PROBLEM DESCRIPTION :: Go through the listing and transcribe each line exactly.

EXTRACTED INFORMATION ::
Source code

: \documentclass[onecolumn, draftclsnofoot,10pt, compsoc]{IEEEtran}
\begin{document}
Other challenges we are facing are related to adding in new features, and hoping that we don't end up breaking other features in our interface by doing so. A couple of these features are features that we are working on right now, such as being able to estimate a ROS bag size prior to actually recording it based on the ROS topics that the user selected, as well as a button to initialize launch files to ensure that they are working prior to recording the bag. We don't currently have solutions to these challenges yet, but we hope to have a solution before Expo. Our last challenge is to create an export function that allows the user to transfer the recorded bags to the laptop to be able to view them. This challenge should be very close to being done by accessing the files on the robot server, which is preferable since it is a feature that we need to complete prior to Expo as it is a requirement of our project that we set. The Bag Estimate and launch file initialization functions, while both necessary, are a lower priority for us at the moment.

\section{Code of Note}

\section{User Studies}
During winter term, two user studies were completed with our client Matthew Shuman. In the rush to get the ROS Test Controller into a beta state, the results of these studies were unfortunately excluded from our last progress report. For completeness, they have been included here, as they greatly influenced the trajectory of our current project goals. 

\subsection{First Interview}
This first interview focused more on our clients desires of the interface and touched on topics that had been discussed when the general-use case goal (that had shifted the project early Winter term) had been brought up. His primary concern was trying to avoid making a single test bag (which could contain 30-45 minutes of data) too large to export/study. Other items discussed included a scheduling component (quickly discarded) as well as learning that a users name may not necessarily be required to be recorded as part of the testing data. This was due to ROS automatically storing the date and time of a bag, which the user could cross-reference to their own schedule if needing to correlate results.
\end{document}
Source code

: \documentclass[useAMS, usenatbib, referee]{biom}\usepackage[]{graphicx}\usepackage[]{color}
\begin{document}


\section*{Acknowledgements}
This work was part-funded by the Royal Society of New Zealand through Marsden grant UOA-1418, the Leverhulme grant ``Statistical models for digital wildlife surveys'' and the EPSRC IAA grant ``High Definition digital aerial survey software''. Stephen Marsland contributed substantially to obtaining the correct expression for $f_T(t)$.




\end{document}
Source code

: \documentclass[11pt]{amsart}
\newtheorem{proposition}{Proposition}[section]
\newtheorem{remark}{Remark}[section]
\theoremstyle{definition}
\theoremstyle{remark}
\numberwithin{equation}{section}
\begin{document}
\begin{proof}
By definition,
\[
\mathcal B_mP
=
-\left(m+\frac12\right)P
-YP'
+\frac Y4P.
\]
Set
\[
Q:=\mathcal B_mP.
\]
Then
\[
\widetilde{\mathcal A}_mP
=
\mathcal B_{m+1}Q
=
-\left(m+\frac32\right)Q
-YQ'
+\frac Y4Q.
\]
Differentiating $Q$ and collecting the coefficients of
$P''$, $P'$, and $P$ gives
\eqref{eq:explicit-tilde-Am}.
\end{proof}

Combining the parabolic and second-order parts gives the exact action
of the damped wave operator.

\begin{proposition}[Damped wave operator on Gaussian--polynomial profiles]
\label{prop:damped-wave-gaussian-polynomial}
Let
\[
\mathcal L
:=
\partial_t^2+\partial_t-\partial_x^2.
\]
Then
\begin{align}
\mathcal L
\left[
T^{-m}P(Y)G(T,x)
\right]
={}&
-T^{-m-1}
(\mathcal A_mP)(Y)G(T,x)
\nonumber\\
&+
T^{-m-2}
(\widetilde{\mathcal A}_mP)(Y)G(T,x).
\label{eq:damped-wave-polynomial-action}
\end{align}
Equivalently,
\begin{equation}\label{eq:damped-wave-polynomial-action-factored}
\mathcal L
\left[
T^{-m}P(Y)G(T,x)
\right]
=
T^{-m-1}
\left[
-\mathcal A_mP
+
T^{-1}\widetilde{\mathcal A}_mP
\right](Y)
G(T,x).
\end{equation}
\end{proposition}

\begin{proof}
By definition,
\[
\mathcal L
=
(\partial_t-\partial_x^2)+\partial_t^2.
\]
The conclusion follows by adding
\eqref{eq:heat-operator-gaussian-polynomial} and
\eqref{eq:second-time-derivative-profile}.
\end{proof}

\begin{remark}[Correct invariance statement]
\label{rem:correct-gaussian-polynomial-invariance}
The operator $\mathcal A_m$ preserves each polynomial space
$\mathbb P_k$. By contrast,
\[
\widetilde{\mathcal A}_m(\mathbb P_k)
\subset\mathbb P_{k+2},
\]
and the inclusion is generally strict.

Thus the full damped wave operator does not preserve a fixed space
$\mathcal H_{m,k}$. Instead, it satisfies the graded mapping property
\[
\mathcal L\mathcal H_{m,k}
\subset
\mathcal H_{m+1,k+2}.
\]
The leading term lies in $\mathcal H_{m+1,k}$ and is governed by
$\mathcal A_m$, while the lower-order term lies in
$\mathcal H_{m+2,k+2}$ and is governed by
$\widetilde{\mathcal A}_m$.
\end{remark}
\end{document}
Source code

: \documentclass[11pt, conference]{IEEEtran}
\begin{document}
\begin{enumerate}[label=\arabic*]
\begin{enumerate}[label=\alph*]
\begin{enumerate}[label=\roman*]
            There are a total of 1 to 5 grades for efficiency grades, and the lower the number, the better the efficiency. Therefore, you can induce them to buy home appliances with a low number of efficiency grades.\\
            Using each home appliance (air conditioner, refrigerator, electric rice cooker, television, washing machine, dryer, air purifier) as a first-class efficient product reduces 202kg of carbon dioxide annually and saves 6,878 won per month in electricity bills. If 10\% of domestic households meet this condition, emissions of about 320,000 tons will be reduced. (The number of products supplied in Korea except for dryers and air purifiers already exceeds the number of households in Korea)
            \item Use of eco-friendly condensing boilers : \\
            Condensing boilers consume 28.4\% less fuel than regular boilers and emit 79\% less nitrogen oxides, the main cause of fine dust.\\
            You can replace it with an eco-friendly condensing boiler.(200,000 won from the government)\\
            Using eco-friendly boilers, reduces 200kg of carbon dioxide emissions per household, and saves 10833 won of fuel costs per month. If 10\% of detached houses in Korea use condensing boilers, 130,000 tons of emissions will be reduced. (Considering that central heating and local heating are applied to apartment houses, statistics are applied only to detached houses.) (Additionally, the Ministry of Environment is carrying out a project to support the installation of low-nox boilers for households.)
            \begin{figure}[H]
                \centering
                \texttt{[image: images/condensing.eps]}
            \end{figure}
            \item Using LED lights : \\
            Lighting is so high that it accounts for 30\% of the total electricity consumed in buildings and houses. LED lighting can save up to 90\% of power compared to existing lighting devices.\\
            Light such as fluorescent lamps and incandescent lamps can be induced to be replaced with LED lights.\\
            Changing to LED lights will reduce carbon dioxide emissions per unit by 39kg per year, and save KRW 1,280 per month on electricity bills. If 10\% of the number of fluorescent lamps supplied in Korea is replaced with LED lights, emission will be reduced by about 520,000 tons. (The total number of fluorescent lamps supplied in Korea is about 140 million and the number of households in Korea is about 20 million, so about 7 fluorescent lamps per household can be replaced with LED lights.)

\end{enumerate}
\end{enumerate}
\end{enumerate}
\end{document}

TASK RESULT ::
Source code

: \documentclass[onecolumn, draftclsnofoot,10pt, compsoc]{IEEEtran}
\begin{document}
Other challenges we are facing are related to adding in new features, and hoping that we don't end up breaking other features in our interface by doing so. A couple of these features are features that we are working on right now, such as being able to estimate a ROS bag size prior to actually recording it based on the ROS topics that the user selected, as well as a button to initialize launch files to ensure that they are working prior to recording the bag. We don't currently have solutions to these challenges yet, but we hope to have a solution before Expo. Our last challenge is to create an export function that allows the user to transfer the recorded bags to the laptop to be able to view them. This challenge should be very close to being done by accessing the files on the robot server, which is preferable since it is a feature that we need to complete prior to Expo as it is a requirement of our project that we set. The Bag Estimate and launch file initialization functions, while both necessary, are a lower priority for us at the moment.

\section{Code of Note}

\section{User Studies}
During winter term, two user studies were completed with our client Matthew Shuman. In the rush to get the ROS Test Controller into a beta state, the results of these studies were unfortunately excluded from our last progress report. For completeness, they have been included here, as they greatly influenced the trajectory of our current project goals. 

\subsection{First Interview}
This first interview focused more on our clients desires of the interface and touched on topics that had been discussed when the general-use case goal (that had shifted the project early Winter term) had been brought up. His primary concern was trying to avoid making a single test bag (which could contain 30-45 minutes of data) too large to export/study. Other items discussed included a scheduling component (quickly discarded) as well as learning that a users name may not necessarily be required to be recorded as part of the testing data. This was due to ROS automatically storing the date and time of a bag, which the user could cross-reference to their own schedule if needing to correlate results.
\end{document}
Source code

: \documentclass[useAMS, usenatbib, referee]{biom}\usepackage[]{graphicx}\usepackage[]{color}
\begin{document}


\section*{Acknowledgements}
This work was part-funded by the Royal Society of New Zealand through Marsden grant UOA-1418, the Leverhulme grant ``Statistical models for digital wildlife surveys'' and the EPSRC IAA grant ``High Definition digital aerial survey software''. Stephen Marsland contributed substantially to obtaining the correct expression for $f_T(t)$.




\end{document}
Source code

: \documentclass[11pt]{amsart}
\newtheorem{proposition}{Proposition}[section]
\newtheorem{remark}{Remark}[section]
\theoremstyle{definition}
\theoremstyle{remark}
\numberwithin{equation}{section}
\begin{document}
\begin{proof}
By definition,
\[
\mathcal B_mP
=
-\left(m+\frac12\right)P
-YP'
+\frac Y4P.
\]
Set
\[
Q:=\mathcal B_mP.
\]
Then
\[
\widetilde{\mathcal A}_mP
=
\mathcal B_{m+1}Q
=
-\left(m+\frac32\right)Q
-YQ'
+\frac Y4Q.
\]
Differentiating $Q$ and collecting the coefficients of
$P''$, $P'$, and $P$ gives
\eqref{eq:explicit-tilde-Am}.
\end{proof}

Combining the parabolic and second-order parts gives the exact action
of the damped wave operator.

\begin{proposition}[Damped wave operator on Gaussian--polynomial profiles]
\label{prop:damped-wave-gaussian-polynomial}
Let
\[
\mathcal L
:=
\partial_t^2+\partial_t-\partial_x^2.
\]
Then
\begin{align}
\mathcal L
\left[
T^{-m}P(Y)G(T,x)
\right]
={}&
-T^{-m-1}
(\mathcal A_mP)(Y)G(T,x)
\nonumber\\
&+
T^{-m-2}
(\widetilde{\mathcal A}_mP)(Y)G(T,x).
\label{eq:damped-wave-polynomial-action}
\end{align}
Equivalently,
\begin{equation}\label{eq:damped-wave-polynomial-action-factored}
\mathcal L
\left[
T^{-m}P(Y)G(T,x)
\right]
=
T^{-m-1}
\left[
-\mathcal A_mP
+
T^{-1}\widetilde{\mathcal A}_mP
\right](Y)
G(T,x).
\end{equation}
\end{proposition}

\begin{proof}
By definition,
\[
\mathcal L
=
(\partial_t-\partial_x^2)+\partial_t^2.
\]
The conclusion follows by adding
\eqref{eq:heat-operator-gaussian-polynomial} and
\eqref{eq:second-time-derivative-profile}.
\end{proof}

\begin{remark}[Correct invariance statement]
\label{rem:correct-gaussian-polynomial-invariance}
The operator $\mathcal A_m$ preserves each polynomial space
$\mathbb P_k$. By contrast,
\[
\widetilde{\mathcal A}_m(\mathbb P_k)
\subset\mathbb P_{k+2},
\]
and the inclusion is generally strict.

Thus the full damped wave operator does not preserve a fixed space
$\mathcal H_{m,k}$. Instead, it satisfies the graded mapping property
\[
\mathcal L\mathcal H_{m,k}
\subset
\mathcal H_{m+1,k+2}.
\]
The leading term lies in $\mathcal H_{m+1,k}$ and is governed by
$\mathcal A_m$, while the lower-order term lies in
$\mathcal H_{m+2,k+2}$ and is governed by
$\widetilde{\mathcal A}_m$.
\end{remark}
\end{document}
Source code

: \documentclass[11pt, conference]{IEEEtran}
\begin{document}
\begin{enumerate}[label=\arabic*]
\begin{enumerate}[label=\alph*]
\begin{enumerate}[label=\roman*]
            There are a total of 1 to 5 grades for efficiency grades, and the lower the number, the better the efficiency. Therefore, you can induce them to buy home appliances with a low number of efficiency grades.\\
            Using each home appliance (air conditioner, refrigerator, electric rice cooker, television, washing machine, dryer, air purifier) as a first-class efficient product reduces 202kg of carbon dioxide annually and saves 6,878 won per month in electricity bills. If 10\% of domestic households meet this condition, emissions of about 320,000 tons will be reduced. (The number of products supplied in Korea except for dryers and air purifiers already exceeds the number of households in Korea)
            \item Use of eco-friendly condensing boilers : \\
            Condensing boilers consume 28.4\% less fuel than regular boilers and emit 79\% less nitrogen oxides, the main cause of fine dust.\\
            You can replace it with an eco-friendly condensing boiler.(200,000 won from the government)\\
            Using eco-friendly boilers, reduces 200kg of carbon dioxide emissions per household, and saves 10833 won of fuel costs per month. If 10\% of detached houses in Korea use condensing boilers, 130,000 tons of emissions will be reduced. (Considering that central heating and local heating are applied to apartment houses, statistics are applied only to detached houses.) (Additionally, the Ministry of Environment is carrying out a project to support the installation of low-nox boilers for households.)
            \begin{figure}[H]
                \centering
                \texttt{[image: images/condensing.eps]}
            \end{figure}
            \item Using LED lights : \\
            Lighting is so high that it accounts for 30\% of the total electricity consumed in buildings and houses. LED lighting can save up to 90\% of power compared to existing lighting devices.\\
            Light such as fluorescent lamps and incandescent lamps can be induced to be replaced with LED lights.\\
            Changing to LED lights will reduce carbon dioxide emissions per unit by 39kg per year, and save KRW 1,280 per month on electricity bills. If 10\% of the number of fluorescent lamps supplied in Korea is replaced with LED lights, emission will be reduced by about 520,000 tons. (The total number of fluorescent lamps supplied in Korea is about 140 million and the number of households in Korea is about 20 million, so about 7 fluorescent lamps per household can be replaced with LED lights.)

\end{enumerate}
\end{enumerate}
\end{enumerate}
\end{document}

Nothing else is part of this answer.